Roundhouse at High Bridge

Artist: George B. Luks (American, 1867 - 1933)

Date: 1909-1910
Medium: Oil on canvas
Framed: 36 1/2 x 32 3/4in. (92.7 x 83.2cm)
Overall: 30 1/2 x 30 1/4in. (77.5 x 76.8cm)
Signed: Lower left: 'George Luks'
Inscribed: Circular stamp on back of canvas in two places: 'George Luks Sale / Parke-Bernet Galleries, Inc.'
Credit Line: Museum Purchase
Object number: 50.17
Text Entries

Luk’s favorite topic was the city of New York and the people who inhabited its less fashionable districts. Roundhouse at High Bridge is one of his few pure cityscapes in oil to show the industrial aspect of New York without the human figure at center stage. In fact, the roundhouse is not the true subject of the painting, but rather the billowing smoke produced by its chimneys and the modulated, industrial sky into which it pours.

Columns of grey-green and white-grey smoke rise in parallel rows, beginning as dense swirls and gradually dissipating to merge with the purple and grey-blue tints of the early-morning sky. The dawn begins as a pink tint behind the roundhouse at the left of the canvas and drifts gradually toward the shadows of the city across the tenuous span of the bridge. A tugboat works its way up- stream, its tiny smokestack producing a ribbon of steam to echo the massive emissions of the roundhouse.

The color and tonality of the painting are subdued and impressionistic, with only the dark shape of the buildings on the left providing an anchor. The only bright color is the cheerful red square of a service truck in the lower left, just above Luks’s signature. A deeper, reddish light can be seen through the windows. This was typical of Luks’s works, which were often completed with shades of a single color—usually an earth tone—over the majority of the canvas and small, brilliant touches of color to accent certain areas.

Luks was fond of comparing himself to the Dutch painter Frans Hals, a master of rich, painterly brushwork. But although Luks obviously worked quickly to produce this painting, he stayed away from the thick impasto, which often characterizes his work, in favor of thin scumblings of paint and transparent washes of color. The only exceptions are the rich swirls made with one heavy daub of paint and one twist of the brush at the point where the smoke is released from the chimney.

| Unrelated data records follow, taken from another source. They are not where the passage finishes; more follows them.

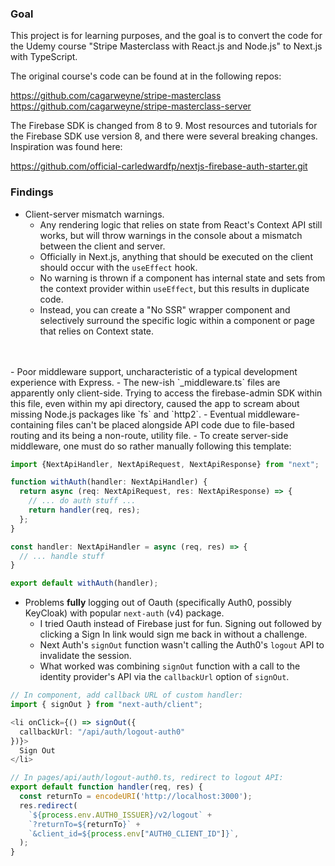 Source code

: ### Goal 

This project is for learning purposes, and the goal is to convert the code for the Udemy course
"Stripe Masterclass with React.js and Node.js" to Next.js with TypeScript.

The original course's code can be found at in the following repos:

https://github.com/cagarweyne/stripe-masterclass
<br/>
https://github.com/cagarweyne/stripe-masterclass-server

The Firebase SDK is changed from 8 to 9. Most resources and tutorials for 
the Firebase SDK use version 8, and there were several breaking changes. 
Inspiration was found here:

https://github.com/official-carledwardfp/nextjs-firebase-auth-starter.git

### Findings 
- Client-server mismatch warnings. 
  - Any rendering logic that relies on state from React's Context API still works,
  but will throw warnings in the console about a mismatch between the client and 
  server. 
  - Officially in Next.js, anything that should be executed on the client
  should occur with the `useEffect` hook.
  - No warning is thrown if a component has internal state and sets from the
  context provider within `useEffect`, but this results in duplicate code.
  - Instead, you can create a "No SSR" wrapper component and selectively surround 
  the specific logic within a component or page that relies on Context state.
<br/>
<br/>
- Poor middleware support, uncharacteristic of a typical development experience with
  Express.
  - The new-ish `_middleware.ts` files are apparently only client-side. Trying
  to access the firebase-admin SDK within this file, even within my api directory,
  caused the app to scream about missing Node.js packages like `fs` and `http2`.
  - Eventual middleware-containing files can't be placed alongside API code due
  to file-based routing and its being a non-route, utility file.
  - To create server-side middleware, one must do so rather manually following 
  this template:

```typescript jsx
import {NextApiHandler, NextApiRequest, NextApiResponse} from "next";

function withAuth(handler: NextApiHandler) {
  return async (req: NextApiRequest, res: NextApiResponse) => {
    // ... do auth stuff ...
    return handler(req, res);
  };
}

const handler: NextApiHandler = async (req, res) => {
  // ... handle stuff
}

export default withAuth(handler); 
```
  
  
- Problems **fully** logging out of Oauth (specifically Auth0, possibly KeyCloak)
with popular `next-auth` (v4) package. 
  - I tried Oauth instead of Firebase just for fun. Signing out followed by 
  clicking a Sign In link would sign me back in without a challenge. 
  - Next Auth's `signOut` function wasn't calling the Auth0's `logout` API to 
  invalidate the session.
  - What worked was combining `signOut` function with a call to the 
  identity provider's API via the `callbackUrl` option of `signOut`.

```typescript jsx
// In component, add callback URL of custom handler:
import { signOut } from "next-auth/client";

<li onClick={() => signOut({ 
  callbackUrl: "/api/auth/logout-auth0"
})}>
  Sign Out
</li>
```

```typescript
// In pages/api/auth/logout-auth0.ts, redirect to logout API:
export default function handler(req, res) {
  const returnTo = encodeURI('http://localhost:3000');
  res.redirect(
    `${process.env.AUTH0_ISSUER}/v2/logout` +
    `?returnTo=${returnTo}` + 
    `&client_id=${process.env["AUTH0_CLIENT_ID"]}`,
  );
}
```
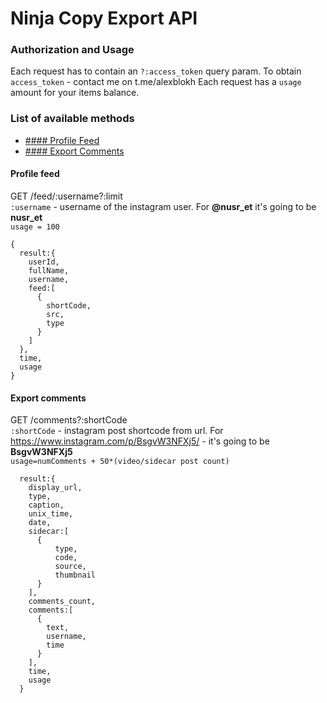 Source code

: # Ninja Copy Export API

### Authorization and Usage
Each request has to contain an `?:access_token` query param. To obtain `access_token` - contact me on t.me/alexblokh
Each request has a `usage` amount for your items balance.

### List of available methods
* [#### Profile Feed](#get-user-feed)
* [#### Export Comments](#get-user-feed)

#### Profile feed
GET /feed/:username?:limit  
`:username` - username of the instagram user. For **@nusr_et** it's going to be **nusr_et**  
`usage = 100`
```
{
  result:{
    userId,
    fullName,
    username,
    feed:[
      {
        shortCode,
        src,
        type
      }
    ]
  },
  time,
  usage
}
```

#### Export comments
GET /comments?:shortCode  
`:shortCode` - instagram post shortcode from url. For https://www.instagram.com/p/BsgvW3NFXj5/ - it's going to be **BsgvW3NFXj5**  
`usage=numComments + 50*(video/sidecar post count)`

```
  result:{
    display_url,
    type,
    caption,
    unix_time,
    date,
    sidecar:[
      {
          type,
          code,
          source,
          thumbnail
      }
    ],
    comments_count,
    comments:[
      {
        text,
        username,
        time
      }
    ],
    time,
    usage
  }
```
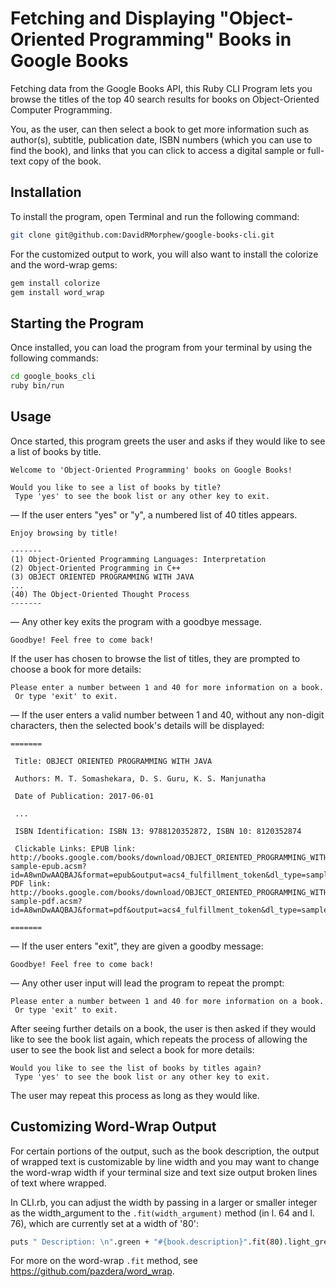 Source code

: # Fetching and Displaying "Object-Oriented Programming" Books in Google Books

Fetching data from the Google Books API, this Ruby CLI Program lets you browse the titles of the top 40 search results for books on Object-Oriented Computer Programming.

You, as the user, can then select a book to get more information such as author(s), subtitle, publication date, ISBN numbers (which you can use to find the book), and links that you can click to access a digital sample or full-text copy of the book.

## Installation 

To install the program, open Terminal and run the following command:

```bash
git clone git@github.com:DavidRMorphew/google-books-cli.git
```
For the customized output to work, you will also want to install the colorize and the word-wrap gems:
```bash
gem install colorize
gem install word_wrap
```
## Starting the Program

Once installed, you can load the program from your terminal by using the following commands:
```bash
cd google_books_cli
ruby bin/run
```

## Usage

Once started, this program greets the user and asks if they would like to see a list of books by title.

```
Welcome to 'Object-Oriented Programming' books on Google Books!

Would you like to see a list of books by title?
 Type 'yes' to see the book list or any other key to exit.
```

— If the user enters "yes" or "y", a numbered list of 40 titles appears. 

```
Enjoy browsing by title!

-------
(1) Object-Oriented Programming Languages: Interpretation
(2) Object-Oriented Programming in C++
(3) OBJECT ORIENTED PROGRAMMING WITH JAVA
...
(40) The Object-Oriented Thought Process
-------
```
— Any other key exits the program with a goodbye message.

```
Goodbye! Feel free to come back!
```
If the user has chosen to browse the list of titles, they are prompted to choose a book for more details:

```
Please enter a number between 1 and 40 for more information on a book.
 Or type 'exit' to exit.
```

— If the user enters a valid number between 1 and 40, without any non-digit characters, then the selected book's details will be displayed:

```
=======

 Title: OBJECT ORIENTED PROGRAMMING WITH JAVA

 Authors: M. T. Somashekara, D. S. Guru, K. S. Manjunatha

 Date of Publication: 2017-06-01

 ... 

 ISBN Identification: ISBN 13: 9788120352872, ISBN 10: 8120352874

 Clickable Links: EPUB link: http://books.google.com/books/download/OBJECT_ORIENTED_PROGRAMMING_WITH_JAVA-sample-epub.acsm?id=A8wnDwAAQBAJ&format=epub&output=acs4_fulfillment_token&dl_type=sample&source=gbs_api, PDF link: http://books.google.com/books/download/OBJECT_ORIENTED_PROGRAMMING_WITH_JAVA-sample-pdf.acsm?id=A8wnDwAAQBAJ&format=pdf&output=acs4_fulfillment_token&dl_type=sample&source=gbs_api

=======
```
— If the user enters "exit", they are given a goodby message:

```
Goodbye! Feel free to come back!
```

— Any other user input will lead the program to repeat the prompt:

```
Please enter a number between 1 and 40 for more information on a book.
 Or type 'exit' to exit.
 ```

After seeing further details on a book, the user is then asked if they would like to see the book list again, which repeats the process of allowing the user to see the book list and select a book for more details:

```
Would you like to see the list of books by titles again?
 Type 'yes' to see the book list or any other key to exit.
 ```
The user may repeat this process as long as they would like.

## Customizing Word-Wrap Output

For certain portions of the output, such as the book description, the output of wrapped text is customizable by line width and you may want to change the word-wrap width if your terminal size and text size output broken lines of text where wrapped. 

In CLI.rb, you can adjust the width by passing in a larger or smaller integer as the width_argument to the `.fit(width_argument)` method (in l. 64 and l. 76), which are currently set at a width of '80':

```bash
puts " Description: \n".green + "#{book.description}".fit(80).light_green if book.description
```
For more on the word-wrap `.fit` method, see https://github.com/pazdera/word_wrap. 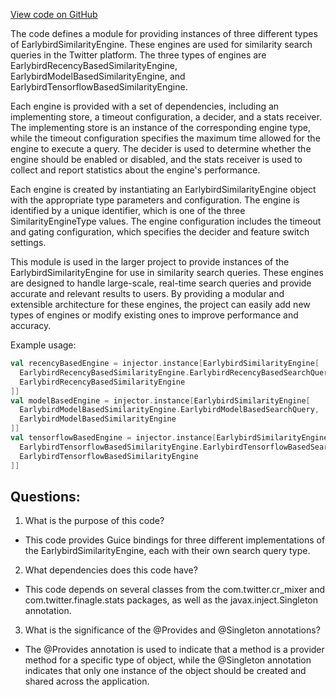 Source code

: [View code on GitHub](https://github.com/misbahsy/the-algorithm/cr-mixer/server/src/main/scala/com/twitter/cr_mixer/module/similarity_engine/EarlybirdSimilarityEngineModule.scala)

The code defines a module for providing instances of three different types of EarlybirdSimilarityEngine. These engines are used for similarity search queries in the Twitter platform. The three types of engines are EarlybirdRecencyBasedSimilarityEngine, EarlybirdModelBasedSimilarityEngine, and EarlybirdTensorflowBasedSimilarityEngine. 

Each engine is provided with a set of dependencies, including an implementing store, a timeout configuration, a decider, and a stats receiver. The implementing store is an instance of the corresponding engine type, while the timeout configuration specifies the maximum time allowed for the engine to execute a query. The decider is used to determine whether the engine should be enabled or disabled, and the stats receiver is used to collect and report statistics about the engine's performance.

Each engine is created by instantiating an EarlybirdSimilarityEngine object with the appropriate type parameters and configuration. The engine is identified by a unique identifier, which is one of the three SimilarityEngineType values. The engine configuration includes the timeout and gating configuration, which specifies the decider and feature switch settings.

This module is used in the larger project to provide instances of the EarlybirdSimilarityEngine for use in similarity search queries. These engines are designed to handle large-scale, real-time search queries and provide accurate and relevant results to users. By providing a modular and extensible architecture for these engines, the project can easily add new types of engines or modify existing ones to improve performance and accuracy. 

Example usage:

```scala
val recencyBasedEngine = injector.instance[EarlybirdSimilarityEngine[
  EarlybirdRecencyBasedSimilarityEngine.EarlybirdRecencyBasedSearchQuery,
  EarlybirdRecencyBasedSimilarityEngine
]]
val modelBasedEngine = injector.instance[EarlybirdSimilarityEngine[
  EarlybirdModelBasedSimilarityEngine.EarlybirdModelBasedSearchQuery,
  EarlybirdModelBasedSimilarityEngine
]]
val tensorflowBasedEngine = injector.instance[EarlybirdSimilarityEngine[
  EarlybirdTensorflowBasedSimilarityEngine.EarlybirdTensorflowBasedSearchQuery,
  EarlybirdTensorflowBasedSimilarityEngine
]]
```
## Questions: 
 1. What is the purpose of this code?
- This code provides Guice bindings for three different implementations of the EarlybirdSimilarityEngine, each with their own search query type.

2. What dependencies does this code have?
- This code depends on several classes from the com.twitter.cr_mixer and com.twitter.finagle.stats packages, as well as the javax.inject.Singleton annotation.

3. What is the significance of the @Provides and @Singleton annotations?
- The @Provides annotation is used to indicate that a method is a provider method for a specific type of object, while the @Singleton annotation indicates that only one instance of the object should be created and shared across the application. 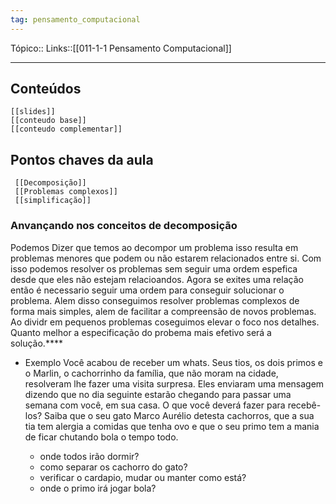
 ```yaml
---
tag: pensamento_computacional
---
```

Tópico::
Links::[[011-1-1 Pensamento Computacional]]

---

## Conteúdos 

	[[slides]]
	[[conteudo base]]
	[[conteudo complementar]]
## Pontos chaves da aula
	 [[Decomposição]]
	 [[Problemas complexos]]
	 [[simplificação]]

### Anvançando nos conceitos de decomposição

Podemos Dizer que temos ao decompor um problema isso resulta em problemas menores que podem ou não estarem relacionados entre si.
Com isso podemos resolver os problemas sem seguir uma ordem espefica desde que eles não estejam relacioandos.
Agora se exites uma relação então é necessario seguir uma ordem para conseguir solucionar o problema.
Alem disso conseguimos resolver problemas complexos de forma mais simples, alem de facilitar a compreensão de novos problemas.
Ao dividr em pequenos problemas coseguimos elevar o foco nos detalhes.
Quanto melhor a especificação do probema mais efetivo será a solução.****

- Exemplo
	Você acabou de receber um whats. Seus tios, os dois primos e o Marlin, o
	cachorrinho da família, que não moram na cidade, resolveram lhe fazer
	uma visita surpresa.
	Eles enviaram uma mensagem dizendo que no dia seguinte estarão
	chegando para passar uma semana com você, em sua casa.
	O que você deverá fazer para recebê-los? Saiba que o seu gato Marco
	Aurélio detesta cachorros, que a sua tia tem alergia a comidas que tenha
	ovo e que o seu primo tem a mania de ficar chutando bola o tempo todo.

	- onde todos irão dormir?
	- como separar os cachorro do gato?
	- verificar o cardapio, mudar ou manter como está?
	- onde o primo irá jogar bola? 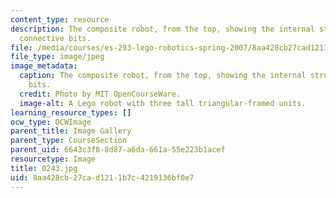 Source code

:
 ```yaml
---
content_type: resource
description: The composite robot, from the top, showing the internal structure and
  connective bits.
file: /media/courses/es-293-lego-robotics-spring-2007/8aa428cb27cad1211b7c4219136bf0e7_0243.jpg
file_type: image/jpeg
image_metadata:
  caption: The composite robot, from the top, showing the internal structure and connective
    bits.
  credit: Photo by MIT OpenCourseWare.
  image-alt: A Lego robot with three tall triangular-framed units.
learning_resource_types: []
ocw_type: OCWImage
parent_title: Image Gallery
parent_type: CourseSection
parent_uid: 6643c3f8-8d87-a6da-661a-55e223b1acef
resourcetype: Image
title: 0243.jpg
uid: 8aa428cb-27ca-d121-1b7c-4219136bf0e7
---
```

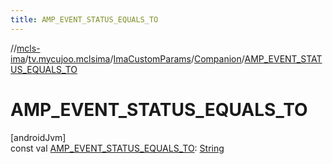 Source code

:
 ```yaml
---
title: AMP_EVENT_STATUS_EQUALS_TO
---
```

//[mcls-ima](../../../../index.html)/[tv.mycujoo.mclsima](../../index.html)/[ImaCustomParams](../index.html)/[Companion](index.html)/[AMP_EVENT_STATUS_EQUALS_TO](-a-m-p_-e-v-e-n-t_-s-t-a-t-u-s_-e-q-u-a-l-s_-t-o.html)



# AMP_EVENT_STATUS_EQUALS_TO



[androidJvm]\
const val [AMP_EVENT_STATUS_EQUALS_TO](-a-m-p_-e-v-e-n-t_-s-t-a-t-u-s_-e-q-u-a-l-s_-t-o.html): [String](https://kotlinlang.org/api/latest/jvm/stdlib/kotlin/-string/index.html)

In technique and subject the picture is related to Whistler’s painting of 1875, Nocturne in Black and Gold— The Falling Rocket (Detroit Institute of Arts), which so outraged the English critic John Ruskin. The treatment of both subjects was unconventional for their time by involving the atmospheric effects surrounding a bridge or building rather than a straightforward likeness. Whistler’s title betrays his interest in the abstract, while Luks’s painting, despite its freedom and unusual composition, is still closely linked to realism as was his philosophy of art in general.

The Utica painting was completed in 1909-10, just shortly after the now famous exhibition of The Eight at the Macbeth Gallery in New York. The group show, held in 1908, was stimulated in part by the rejection of Luks’s Man with Dyed Mustaehios (location unknown) from the 1907 exhibition of the National Academy of Design. Robert Henri’s voice on the Academy’s jury was the only one raised in support of Luks’s painting and when it was not selected, Henri withdrew his own in frustration.

When Roundhouse at High Bridge was included in a one-man exhibition at the Kraushaar Gallery in New York in 1914, The Eight were no longer the radicals of the contemporary art scene, having been supplanted by the modernists. James Huneker, an early supporter of the group, gave Luks a favorable review in Puck. He recalled having once referred to the artist as “a hand and an eye” and called Roundhouse at High Bridge a “most satisfying picture.”(1)


1. James Huneker, “The Seven Arts,” Puck, vol. 75 (May 23, 1914), p. 21.